News Details

In a new study, published in Nature Ecology and Evolution, co-lead authors Daniel Stadtmauer (KLI alumnus) and Silvia Basanta (KLI Postdoc Fellow), along with colleagues from the University of Vienna, Yale University, and the University of Nevada, Las Vegas, investigate cell signalling networks at the fetal-maternal interface and reveal new insights into our current understanding of the co-evolution of fetal and maternal cell types that facilitate placentation.
The fetal-maternal interface—where the fetal placenta meets the mother’s uterus—is one of the most intense sites of cell signalling in mammals. This chimeric region is also one of the most rapidly evolving, and therefore, one of the most diverse traits among mammals. Until now, most findings have come from single-cell transcriptomic studies of the human and mouse fetal-maternal interface.
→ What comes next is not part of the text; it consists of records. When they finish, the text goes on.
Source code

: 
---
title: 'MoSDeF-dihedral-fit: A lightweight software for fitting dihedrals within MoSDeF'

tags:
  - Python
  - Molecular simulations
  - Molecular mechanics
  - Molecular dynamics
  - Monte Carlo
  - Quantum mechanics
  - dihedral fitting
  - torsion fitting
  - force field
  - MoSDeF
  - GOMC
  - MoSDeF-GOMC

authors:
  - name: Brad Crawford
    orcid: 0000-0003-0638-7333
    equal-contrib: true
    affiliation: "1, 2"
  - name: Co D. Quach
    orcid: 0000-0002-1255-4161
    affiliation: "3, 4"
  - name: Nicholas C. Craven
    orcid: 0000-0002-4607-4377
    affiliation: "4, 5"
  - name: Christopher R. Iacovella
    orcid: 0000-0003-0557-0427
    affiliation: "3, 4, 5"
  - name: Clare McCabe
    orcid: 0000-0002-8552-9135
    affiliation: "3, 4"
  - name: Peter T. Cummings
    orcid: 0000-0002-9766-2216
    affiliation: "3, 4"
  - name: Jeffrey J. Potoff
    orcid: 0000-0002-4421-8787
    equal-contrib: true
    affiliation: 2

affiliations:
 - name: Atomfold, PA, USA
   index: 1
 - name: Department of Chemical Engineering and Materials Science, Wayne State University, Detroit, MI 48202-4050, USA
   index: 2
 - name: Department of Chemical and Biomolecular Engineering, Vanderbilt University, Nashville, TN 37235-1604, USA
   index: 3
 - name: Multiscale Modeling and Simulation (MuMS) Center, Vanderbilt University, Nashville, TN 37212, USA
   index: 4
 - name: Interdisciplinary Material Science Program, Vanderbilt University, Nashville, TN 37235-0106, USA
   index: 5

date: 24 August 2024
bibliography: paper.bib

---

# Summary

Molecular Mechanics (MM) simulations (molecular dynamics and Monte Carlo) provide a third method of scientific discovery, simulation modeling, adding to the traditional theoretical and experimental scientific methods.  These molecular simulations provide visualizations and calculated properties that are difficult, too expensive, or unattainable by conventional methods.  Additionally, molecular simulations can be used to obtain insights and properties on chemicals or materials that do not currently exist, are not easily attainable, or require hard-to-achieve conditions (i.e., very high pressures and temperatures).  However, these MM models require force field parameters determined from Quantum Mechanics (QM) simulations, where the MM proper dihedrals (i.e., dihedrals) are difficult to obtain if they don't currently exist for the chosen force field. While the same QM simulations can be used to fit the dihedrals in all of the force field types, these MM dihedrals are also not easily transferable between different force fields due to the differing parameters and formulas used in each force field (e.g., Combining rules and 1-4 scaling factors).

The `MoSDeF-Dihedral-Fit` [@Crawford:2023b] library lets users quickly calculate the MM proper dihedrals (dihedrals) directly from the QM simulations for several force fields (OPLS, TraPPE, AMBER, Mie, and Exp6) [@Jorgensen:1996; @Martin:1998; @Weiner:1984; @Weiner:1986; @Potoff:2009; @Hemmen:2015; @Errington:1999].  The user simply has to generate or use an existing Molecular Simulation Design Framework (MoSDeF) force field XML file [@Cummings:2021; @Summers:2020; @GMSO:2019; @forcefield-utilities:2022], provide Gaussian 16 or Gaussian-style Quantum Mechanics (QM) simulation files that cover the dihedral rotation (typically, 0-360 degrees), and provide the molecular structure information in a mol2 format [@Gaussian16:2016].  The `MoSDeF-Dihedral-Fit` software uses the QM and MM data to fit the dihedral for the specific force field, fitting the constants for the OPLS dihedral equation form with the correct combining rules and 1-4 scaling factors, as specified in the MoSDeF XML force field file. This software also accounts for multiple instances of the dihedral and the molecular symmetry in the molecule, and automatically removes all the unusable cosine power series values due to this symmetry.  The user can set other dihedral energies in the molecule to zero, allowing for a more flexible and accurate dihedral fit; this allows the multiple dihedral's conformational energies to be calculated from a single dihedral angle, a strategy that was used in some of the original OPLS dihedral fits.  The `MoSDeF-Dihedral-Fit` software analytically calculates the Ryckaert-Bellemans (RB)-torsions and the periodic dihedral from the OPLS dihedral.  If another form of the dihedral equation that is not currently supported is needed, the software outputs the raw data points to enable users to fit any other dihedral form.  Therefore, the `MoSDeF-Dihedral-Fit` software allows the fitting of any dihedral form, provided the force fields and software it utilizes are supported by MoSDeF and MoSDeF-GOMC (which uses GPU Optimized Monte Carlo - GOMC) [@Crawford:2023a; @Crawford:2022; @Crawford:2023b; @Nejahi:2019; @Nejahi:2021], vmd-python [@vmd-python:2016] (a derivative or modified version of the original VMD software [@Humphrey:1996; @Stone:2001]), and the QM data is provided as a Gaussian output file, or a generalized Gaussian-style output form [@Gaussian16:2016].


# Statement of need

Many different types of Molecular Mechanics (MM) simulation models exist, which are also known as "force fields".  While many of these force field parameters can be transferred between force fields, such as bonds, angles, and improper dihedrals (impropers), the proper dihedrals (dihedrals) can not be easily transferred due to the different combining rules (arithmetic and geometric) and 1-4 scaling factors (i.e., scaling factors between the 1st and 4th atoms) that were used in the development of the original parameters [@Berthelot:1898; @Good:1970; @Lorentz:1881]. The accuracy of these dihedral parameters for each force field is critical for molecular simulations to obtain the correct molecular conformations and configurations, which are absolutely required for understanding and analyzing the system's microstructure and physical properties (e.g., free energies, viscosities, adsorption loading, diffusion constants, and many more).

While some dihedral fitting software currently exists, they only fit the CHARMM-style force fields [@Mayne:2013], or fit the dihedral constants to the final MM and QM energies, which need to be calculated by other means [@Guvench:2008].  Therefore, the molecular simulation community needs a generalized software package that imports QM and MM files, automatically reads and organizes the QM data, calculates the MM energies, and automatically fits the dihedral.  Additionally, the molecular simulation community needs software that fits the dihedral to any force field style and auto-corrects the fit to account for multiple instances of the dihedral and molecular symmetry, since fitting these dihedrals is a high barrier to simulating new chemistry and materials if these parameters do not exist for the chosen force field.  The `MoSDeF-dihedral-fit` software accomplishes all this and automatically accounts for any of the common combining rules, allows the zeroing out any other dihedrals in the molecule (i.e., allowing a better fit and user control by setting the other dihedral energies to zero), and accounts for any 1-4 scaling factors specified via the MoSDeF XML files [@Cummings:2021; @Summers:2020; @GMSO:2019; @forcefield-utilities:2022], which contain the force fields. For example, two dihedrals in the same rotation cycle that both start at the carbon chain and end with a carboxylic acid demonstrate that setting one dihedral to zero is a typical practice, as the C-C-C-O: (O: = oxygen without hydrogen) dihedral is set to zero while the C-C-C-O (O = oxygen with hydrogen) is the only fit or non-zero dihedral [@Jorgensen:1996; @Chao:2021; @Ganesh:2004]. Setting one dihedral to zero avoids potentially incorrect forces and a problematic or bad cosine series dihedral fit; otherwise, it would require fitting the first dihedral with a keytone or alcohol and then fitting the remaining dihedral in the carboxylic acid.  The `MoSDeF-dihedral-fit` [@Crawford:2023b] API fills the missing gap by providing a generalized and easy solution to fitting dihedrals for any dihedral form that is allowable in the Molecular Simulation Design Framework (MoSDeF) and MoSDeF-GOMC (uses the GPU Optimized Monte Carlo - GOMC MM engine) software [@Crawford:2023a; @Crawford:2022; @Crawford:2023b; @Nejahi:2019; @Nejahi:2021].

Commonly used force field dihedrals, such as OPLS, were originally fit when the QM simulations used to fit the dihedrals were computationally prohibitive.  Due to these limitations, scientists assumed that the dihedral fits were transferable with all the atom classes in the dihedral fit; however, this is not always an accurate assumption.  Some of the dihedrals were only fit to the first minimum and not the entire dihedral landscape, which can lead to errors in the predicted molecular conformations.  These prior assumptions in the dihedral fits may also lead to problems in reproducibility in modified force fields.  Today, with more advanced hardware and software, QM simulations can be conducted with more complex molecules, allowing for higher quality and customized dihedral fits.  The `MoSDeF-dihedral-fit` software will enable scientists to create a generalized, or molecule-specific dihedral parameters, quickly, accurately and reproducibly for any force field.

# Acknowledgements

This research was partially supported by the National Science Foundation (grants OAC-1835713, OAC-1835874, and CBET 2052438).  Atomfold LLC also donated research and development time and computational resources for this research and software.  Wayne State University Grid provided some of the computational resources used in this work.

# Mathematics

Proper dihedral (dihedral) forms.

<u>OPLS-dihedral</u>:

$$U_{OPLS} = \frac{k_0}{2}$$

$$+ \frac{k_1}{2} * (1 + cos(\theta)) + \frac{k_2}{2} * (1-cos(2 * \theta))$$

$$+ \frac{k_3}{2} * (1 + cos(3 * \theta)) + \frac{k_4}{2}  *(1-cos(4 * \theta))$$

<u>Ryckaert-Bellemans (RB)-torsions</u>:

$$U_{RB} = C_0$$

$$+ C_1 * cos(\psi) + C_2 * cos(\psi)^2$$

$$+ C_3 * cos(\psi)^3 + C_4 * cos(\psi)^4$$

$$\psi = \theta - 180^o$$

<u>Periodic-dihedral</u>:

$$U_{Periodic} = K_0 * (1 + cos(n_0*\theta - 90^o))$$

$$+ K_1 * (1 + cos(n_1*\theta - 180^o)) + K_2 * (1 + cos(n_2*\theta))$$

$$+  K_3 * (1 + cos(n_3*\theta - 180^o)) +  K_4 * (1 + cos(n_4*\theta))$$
In this new study, the team compared single-cell transcriptomes of six species that span the spectrum of mammal diversity (opossum, tenrec, guinea pig, mouse, macaque, and human). They uncovered a genetic signature suggesting that the invasive behavior of fetal placenta cells is deeply conserved and not unique to humans, and found evidence that the decidual stromal cell - the paradigmatic example of an "evolutionarily novel cell type" in the mother's uterus - evolved from an immune-modifying cell type called a pre-decidual cell.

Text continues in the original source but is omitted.